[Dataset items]

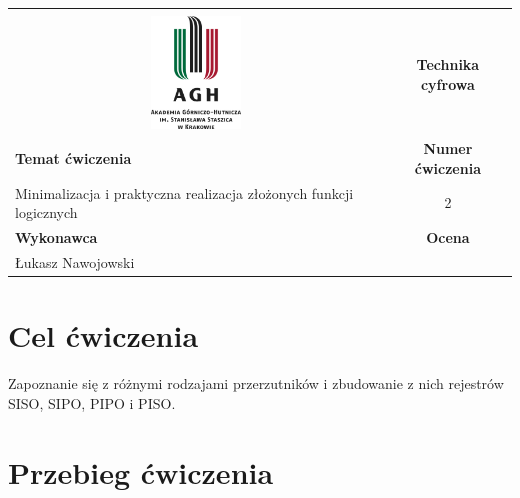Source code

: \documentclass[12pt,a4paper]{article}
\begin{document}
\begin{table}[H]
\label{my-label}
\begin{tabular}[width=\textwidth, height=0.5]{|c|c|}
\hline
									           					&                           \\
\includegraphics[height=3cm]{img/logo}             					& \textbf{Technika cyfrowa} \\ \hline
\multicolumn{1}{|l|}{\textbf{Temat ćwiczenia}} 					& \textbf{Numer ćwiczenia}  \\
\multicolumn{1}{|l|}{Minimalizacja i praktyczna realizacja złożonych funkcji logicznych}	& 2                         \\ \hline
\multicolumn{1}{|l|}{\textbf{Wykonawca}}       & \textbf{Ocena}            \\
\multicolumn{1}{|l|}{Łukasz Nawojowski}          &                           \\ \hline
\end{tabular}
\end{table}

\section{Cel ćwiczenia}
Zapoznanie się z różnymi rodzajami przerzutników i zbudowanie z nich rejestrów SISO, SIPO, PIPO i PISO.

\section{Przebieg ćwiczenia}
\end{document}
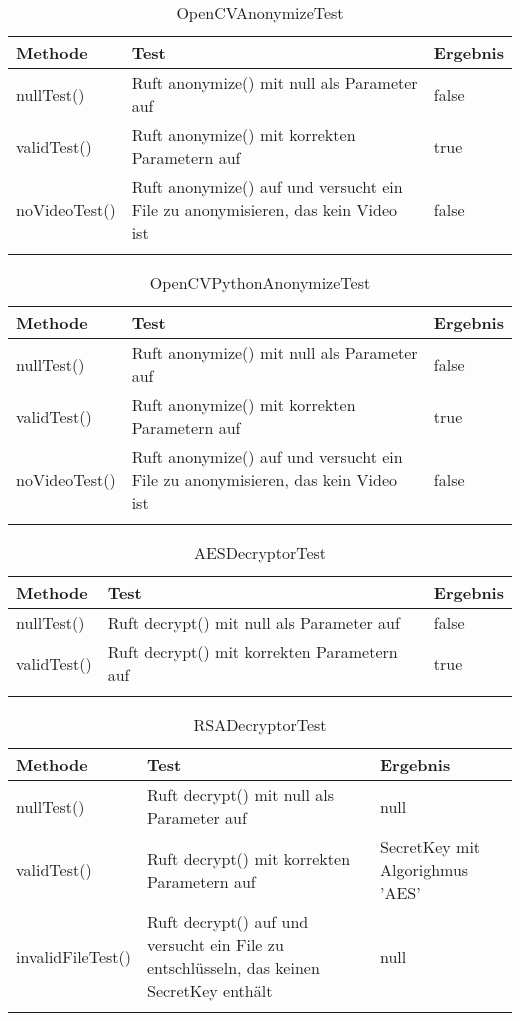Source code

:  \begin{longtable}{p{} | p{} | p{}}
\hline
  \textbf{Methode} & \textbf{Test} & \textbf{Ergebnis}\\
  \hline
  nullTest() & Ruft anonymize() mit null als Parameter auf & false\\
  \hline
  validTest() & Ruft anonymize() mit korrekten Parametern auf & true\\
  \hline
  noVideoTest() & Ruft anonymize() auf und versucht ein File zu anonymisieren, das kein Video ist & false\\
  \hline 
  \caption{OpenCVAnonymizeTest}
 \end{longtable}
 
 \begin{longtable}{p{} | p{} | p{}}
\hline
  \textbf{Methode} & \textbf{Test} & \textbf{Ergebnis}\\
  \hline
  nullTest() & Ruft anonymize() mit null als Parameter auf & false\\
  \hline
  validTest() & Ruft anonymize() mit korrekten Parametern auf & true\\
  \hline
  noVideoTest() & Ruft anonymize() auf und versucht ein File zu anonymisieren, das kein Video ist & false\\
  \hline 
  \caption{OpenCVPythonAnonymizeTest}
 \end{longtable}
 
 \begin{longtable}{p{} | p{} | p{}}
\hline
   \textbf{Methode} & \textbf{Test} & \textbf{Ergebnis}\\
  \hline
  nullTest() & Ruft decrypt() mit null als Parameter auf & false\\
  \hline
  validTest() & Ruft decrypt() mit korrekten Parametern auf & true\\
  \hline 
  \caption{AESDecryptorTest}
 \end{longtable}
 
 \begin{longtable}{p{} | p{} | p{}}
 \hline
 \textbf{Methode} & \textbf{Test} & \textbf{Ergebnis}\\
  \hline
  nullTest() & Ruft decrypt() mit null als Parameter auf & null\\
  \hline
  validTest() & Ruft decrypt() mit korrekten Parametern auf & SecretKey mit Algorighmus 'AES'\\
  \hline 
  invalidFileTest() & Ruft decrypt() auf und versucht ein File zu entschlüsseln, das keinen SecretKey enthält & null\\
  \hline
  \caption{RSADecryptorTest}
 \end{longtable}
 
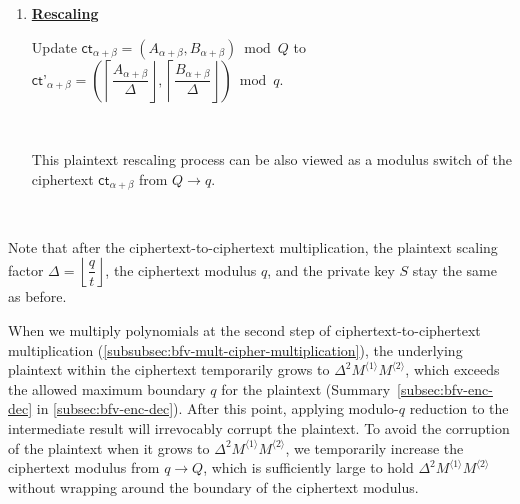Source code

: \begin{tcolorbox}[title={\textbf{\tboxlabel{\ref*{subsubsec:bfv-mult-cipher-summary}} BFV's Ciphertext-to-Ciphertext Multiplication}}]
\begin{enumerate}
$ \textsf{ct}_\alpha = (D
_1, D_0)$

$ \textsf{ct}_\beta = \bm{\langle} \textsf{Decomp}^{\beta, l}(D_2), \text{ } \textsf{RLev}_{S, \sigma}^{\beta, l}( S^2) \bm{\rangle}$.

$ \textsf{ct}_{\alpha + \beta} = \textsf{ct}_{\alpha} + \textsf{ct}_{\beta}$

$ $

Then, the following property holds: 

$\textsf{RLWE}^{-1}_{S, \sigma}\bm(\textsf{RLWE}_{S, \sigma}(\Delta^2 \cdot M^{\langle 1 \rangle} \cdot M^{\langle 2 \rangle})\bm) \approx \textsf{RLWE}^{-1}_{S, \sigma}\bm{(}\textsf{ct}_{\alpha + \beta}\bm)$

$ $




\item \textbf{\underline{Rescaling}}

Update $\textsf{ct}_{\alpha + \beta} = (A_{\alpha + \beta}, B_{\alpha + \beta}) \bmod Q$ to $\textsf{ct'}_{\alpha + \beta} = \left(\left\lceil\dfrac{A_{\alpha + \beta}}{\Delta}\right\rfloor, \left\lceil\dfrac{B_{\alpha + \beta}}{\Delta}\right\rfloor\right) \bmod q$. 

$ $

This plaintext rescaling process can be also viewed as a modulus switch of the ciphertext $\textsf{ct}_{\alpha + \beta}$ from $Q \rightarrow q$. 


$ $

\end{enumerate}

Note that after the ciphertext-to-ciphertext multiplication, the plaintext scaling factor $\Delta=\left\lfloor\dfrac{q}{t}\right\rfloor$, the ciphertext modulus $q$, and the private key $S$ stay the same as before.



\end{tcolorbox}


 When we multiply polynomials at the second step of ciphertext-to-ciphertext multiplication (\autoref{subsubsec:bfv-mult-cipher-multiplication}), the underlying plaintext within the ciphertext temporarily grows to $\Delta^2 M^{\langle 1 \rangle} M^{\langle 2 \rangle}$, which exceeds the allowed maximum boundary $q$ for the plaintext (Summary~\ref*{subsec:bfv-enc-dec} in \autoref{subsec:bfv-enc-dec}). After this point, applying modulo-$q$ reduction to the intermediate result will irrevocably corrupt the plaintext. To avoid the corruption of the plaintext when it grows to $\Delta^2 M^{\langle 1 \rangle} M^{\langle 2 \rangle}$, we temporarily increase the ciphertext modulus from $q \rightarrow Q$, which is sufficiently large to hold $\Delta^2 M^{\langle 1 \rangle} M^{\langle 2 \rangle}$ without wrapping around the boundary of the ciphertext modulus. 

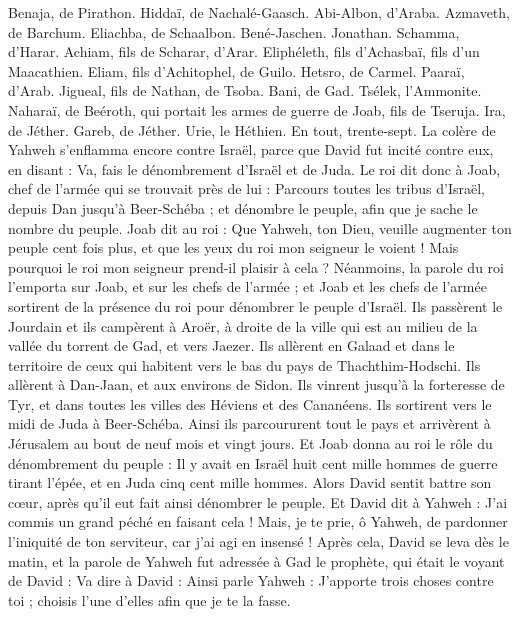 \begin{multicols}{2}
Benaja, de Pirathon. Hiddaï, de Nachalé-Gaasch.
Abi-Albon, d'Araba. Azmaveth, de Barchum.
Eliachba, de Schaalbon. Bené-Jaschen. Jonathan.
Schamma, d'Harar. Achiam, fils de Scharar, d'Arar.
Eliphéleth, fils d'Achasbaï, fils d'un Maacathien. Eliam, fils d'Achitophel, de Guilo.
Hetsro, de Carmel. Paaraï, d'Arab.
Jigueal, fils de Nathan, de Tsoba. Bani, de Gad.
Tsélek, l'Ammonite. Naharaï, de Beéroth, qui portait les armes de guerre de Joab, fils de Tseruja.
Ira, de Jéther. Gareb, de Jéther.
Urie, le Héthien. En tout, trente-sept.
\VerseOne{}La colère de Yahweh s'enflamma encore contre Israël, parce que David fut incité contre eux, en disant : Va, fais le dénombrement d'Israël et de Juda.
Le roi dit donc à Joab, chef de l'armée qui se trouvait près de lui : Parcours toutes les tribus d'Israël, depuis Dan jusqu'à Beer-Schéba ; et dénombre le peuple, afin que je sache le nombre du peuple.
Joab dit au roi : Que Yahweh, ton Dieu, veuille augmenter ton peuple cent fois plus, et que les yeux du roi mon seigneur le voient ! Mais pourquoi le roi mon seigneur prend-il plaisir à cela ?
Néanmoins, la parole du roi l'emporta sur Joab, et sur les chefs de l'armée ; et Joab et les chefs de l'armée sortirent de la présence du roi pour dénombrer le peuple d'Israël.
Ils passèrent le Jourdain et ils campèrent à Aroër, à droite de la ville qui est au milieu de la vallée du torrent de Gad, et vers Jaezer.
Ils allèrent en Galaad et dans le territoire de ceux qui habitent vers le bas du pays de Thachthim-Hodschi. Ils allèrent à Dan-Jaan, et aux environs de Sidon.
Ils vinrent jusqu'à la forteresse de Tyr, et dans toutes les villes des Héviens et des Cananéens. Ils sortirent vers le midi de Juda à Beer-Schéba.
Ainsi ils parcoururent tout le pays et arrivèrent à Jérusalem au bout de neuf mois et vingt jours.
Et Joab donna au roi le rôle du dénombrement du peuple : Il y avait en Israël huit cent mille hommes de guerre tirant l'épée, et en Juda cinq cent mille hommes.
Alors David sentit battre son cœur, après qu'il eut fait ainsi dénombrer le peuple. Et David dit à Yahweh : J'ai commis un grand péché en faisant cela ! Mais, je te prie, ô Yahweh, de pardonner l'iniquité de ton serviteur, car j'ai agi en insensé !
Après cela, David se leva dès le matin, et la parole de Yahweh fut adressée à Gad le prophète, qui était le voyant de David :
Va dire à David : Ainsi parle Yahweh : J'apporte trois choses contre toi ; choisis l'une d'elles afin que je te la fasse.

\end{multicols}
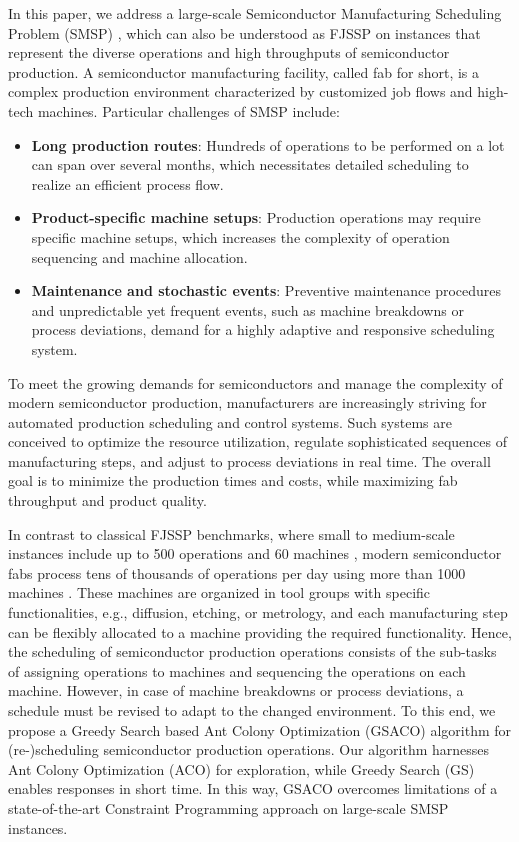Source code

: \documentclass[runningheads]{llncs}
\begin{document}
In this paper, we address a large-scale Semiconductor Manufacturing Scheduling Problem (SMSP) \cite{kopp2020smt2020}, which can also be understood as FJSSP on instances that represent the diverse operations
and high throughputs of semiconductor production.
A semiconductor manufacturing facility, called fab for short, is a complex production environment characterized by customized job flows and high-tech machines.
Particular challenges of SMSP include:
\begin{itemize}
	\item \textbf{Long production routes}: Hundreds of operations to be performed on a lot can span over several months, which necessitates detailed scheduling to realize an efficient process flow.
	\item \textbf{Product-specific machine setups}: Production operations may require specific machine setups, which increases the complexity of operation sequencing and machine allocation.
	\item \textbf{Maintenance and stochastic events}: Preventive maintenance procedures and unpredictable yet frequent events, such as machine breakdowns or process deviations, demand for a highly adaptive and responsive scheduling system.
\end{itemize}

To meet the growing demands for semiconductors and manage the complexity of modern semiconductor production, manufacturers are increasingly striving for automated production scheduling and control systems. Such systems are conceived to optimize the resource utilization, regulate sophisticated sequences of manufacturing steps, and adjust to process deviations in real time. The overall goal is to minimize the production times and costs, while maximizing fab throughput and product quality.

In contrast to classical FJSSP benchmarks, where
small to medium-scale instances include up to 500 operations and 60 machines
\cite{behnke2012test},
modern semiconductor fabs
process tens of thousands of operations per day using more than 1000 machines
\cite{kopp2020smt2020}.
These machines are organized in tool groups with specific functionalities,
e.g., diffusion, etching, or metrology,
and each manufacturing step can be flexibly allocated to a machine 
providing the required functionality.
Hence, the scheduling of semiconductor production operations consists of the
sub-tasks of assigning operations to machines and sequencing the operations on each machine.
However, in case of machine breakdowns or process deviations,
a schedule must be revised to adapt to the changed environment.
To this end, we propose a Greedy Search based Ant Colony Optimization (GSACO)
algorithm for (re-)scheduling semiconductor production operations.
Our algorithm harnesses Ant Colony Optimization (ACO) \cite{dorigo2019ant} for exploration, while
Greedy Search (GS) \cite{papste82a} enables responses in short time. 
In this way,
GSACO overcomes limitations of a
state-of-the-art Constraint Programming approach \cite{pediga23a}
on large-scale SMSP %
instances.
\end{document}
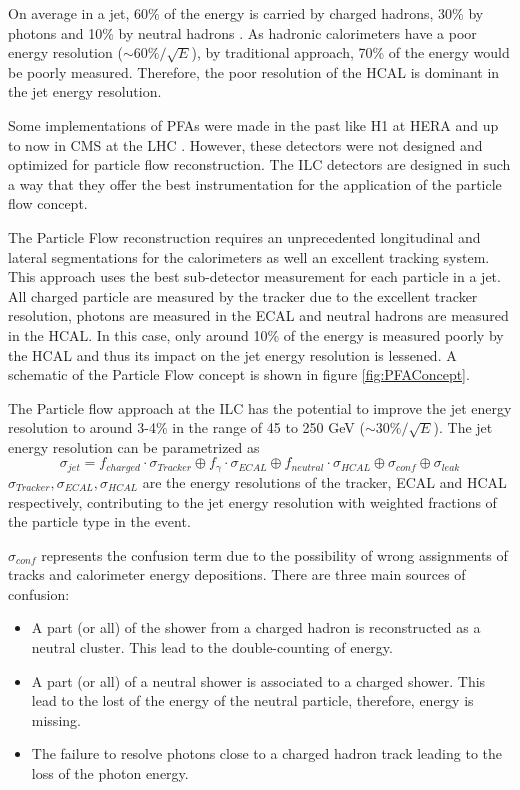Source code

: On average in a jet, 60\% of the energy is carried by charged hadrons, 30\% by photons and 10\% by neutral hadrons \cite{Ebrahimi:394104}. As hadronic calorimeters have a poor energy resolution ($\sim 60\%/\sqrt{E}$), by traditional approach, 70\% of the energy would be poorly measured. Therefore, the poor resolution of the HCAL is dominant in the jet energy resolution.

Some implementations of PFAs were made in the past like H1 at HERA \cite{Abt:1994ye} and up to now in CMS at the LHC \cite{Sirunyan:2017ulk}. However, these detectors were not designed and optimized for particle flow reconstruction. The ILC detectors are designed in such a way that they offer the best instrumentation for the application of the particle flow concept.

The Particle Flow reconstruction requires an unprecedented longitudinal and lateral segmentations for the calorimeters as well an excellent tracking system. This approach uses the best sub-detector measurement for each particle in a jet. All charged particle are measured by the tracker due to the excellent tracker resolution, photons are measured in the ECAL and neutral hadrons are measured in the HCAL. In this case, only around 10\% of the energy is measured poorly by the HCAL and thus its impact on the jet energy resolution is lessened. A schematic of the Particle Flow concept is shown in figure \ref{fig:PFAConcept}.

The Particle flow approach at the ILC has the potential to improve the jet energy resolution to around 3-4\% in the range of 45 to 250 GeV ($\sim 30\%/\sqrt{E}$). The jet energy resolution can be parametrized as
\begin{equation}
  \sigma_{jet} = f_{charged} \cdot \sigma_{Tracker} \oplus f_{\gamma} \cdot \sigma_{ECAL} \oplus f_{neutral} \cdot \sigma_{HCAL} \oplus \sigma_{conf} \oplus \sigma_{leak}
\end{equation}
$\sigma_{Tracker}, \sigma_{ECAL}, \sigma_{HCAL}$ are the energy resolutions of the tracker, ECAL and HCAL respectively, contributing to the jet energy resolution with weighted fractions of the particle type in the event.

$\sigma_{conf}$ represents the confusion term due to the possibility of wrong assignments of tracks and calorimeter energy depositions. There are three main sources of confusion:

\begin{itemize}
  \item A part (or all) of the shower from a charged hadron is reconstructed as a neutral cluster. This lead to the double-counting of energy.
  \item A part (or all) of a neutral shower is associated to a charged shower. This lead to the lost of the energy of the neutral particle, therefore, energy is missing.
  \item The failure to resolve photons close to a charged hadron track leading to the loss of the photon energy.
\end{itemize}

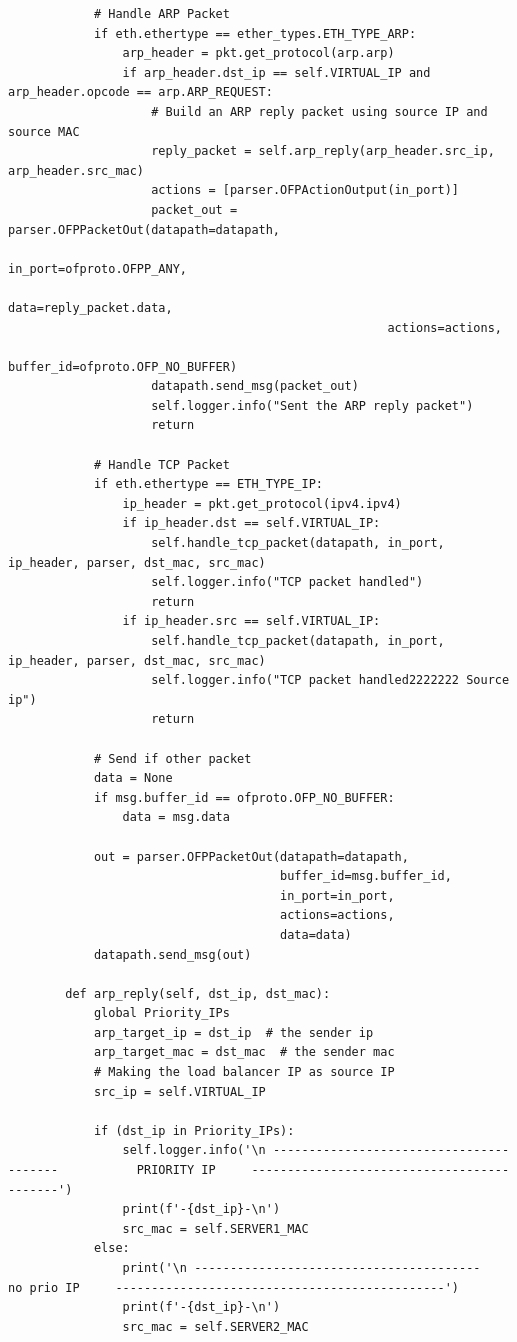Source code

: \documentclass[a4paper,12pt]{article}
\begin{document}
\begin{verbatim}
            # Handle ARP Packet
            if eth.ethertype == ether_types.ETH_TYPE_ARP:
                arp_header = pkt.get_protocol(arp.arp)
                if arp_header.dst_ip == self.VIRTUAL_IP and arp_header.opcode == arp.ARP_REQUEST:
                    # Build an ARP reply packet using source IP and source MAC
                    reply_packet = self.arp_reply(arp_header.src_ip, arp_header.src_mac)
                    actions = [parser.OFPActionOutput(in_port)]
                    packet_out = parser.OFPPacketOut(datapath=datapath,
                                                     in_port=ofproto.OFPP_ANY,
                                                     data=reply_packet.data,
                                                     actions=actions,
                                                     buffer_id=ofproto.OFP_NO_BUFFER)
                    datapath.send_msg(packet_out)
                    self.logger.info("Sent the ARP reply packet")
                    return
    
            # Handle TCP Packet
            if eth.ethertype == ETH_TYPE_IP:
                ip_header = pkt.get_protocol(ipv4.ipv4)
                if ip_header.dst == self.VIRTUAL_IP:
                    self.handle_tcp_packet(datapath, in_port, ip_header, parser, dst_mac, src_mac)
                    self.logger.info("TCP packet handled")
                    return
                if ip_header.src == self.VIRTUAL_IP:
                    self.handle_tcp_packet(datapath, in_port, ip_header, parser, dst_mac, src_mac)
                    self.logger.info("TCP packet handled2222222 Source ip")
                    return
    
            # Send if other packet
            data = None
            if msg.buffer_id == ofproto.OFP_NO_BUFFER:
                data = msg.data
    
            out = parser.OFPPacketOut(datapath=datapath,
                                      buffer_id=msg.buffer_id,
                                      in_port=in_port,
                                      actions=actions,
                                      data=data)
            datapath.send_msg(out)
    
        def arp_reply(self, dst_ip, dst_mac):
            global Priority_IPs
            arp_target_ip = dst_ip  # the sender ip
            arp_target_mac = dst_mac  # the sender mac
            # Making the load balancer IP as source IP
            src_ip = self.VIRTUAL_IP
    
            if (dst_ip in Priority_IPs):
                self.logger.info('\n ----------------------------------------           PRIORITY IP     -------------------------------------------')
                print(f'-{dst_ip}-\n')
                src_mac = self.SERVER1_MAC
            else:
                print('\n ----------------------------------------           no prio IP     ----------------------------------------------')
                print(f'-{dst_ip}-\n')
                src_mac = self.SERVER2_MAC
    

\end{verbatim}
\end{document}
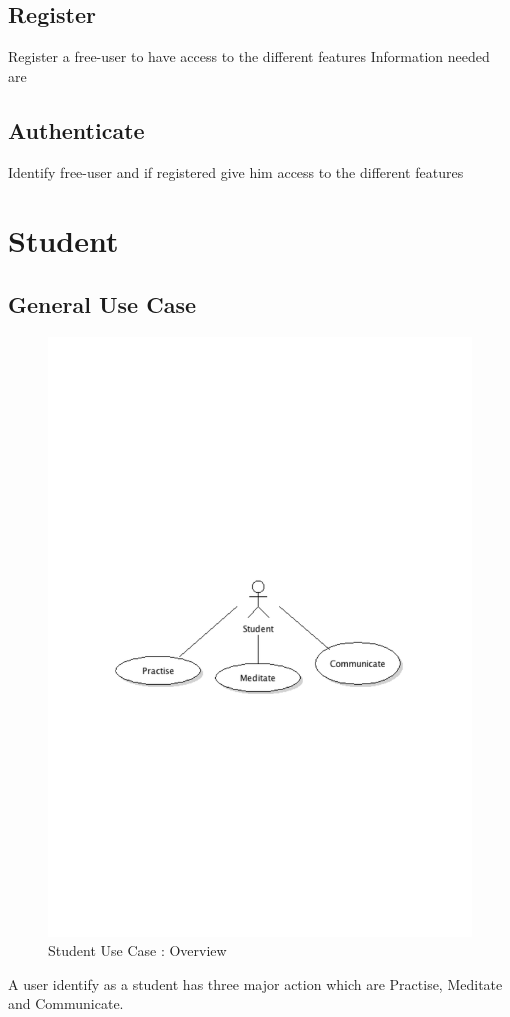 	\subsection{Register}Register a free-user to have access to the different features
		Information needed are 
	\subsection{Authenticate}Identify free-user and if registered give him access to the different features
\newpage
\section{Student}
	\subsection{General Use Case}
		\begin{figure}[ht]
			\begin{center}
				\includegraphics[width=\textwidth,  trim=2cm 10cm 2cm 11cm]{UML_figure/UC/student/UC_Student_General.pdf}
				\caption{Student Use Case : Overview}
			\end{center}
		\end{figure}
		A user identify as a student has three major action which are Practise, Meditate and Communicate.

What this task involves —
Find the word "caption" in the data and copy out each line where it turns up.

Answer to the problem —
  \caption{OpenCVAnonymizeTest}
  \caption{OpenCVPythonAnonymizeTest}
  \caption{AESDecryptorTest}
  \caption{RSADecryptorTest}
				\caption{Student Use Case : Overview}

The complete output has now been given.